== Task data

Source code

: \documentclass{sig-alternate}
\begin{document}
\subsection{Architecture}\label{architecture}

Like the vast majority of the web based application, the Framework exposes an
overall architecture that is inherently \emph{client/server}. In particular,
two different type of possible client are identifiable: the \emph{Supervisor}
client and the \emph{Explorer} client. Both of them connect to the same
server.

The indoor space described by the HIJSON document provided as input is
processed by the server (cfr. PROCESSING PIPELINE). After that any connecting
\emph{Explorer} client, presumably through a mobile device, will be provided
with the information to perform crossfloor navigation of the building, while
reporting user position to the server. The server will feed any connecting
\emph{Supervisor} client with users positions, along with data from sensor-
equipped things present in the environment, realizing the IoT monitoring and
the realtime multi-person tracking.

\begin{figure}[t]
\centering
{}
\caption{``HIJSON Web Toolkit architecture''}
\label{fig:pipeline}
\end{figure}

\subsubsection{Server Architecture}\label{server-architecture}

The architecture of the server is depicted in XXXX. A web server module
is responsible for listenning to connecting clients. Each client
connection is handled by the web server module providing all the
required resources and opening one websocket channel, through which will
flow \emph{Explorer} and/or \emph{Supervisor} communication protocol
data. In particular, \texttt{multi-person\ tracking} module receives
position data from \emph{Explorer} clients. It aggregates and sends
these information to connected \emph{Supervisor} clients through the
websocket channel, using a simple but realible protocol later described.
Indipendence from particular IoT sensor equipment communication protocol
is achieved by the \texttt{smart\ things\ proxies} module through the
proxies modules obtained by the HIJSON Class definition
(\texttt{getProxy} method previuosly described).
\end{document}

====

- Required action -
Pull every line containing "things" out of the records.

- Exercise output -
equipped things present in the environment, realizing the IoT monitoring and
is achieved by the \texttt{smart\ things\ proxies} module through the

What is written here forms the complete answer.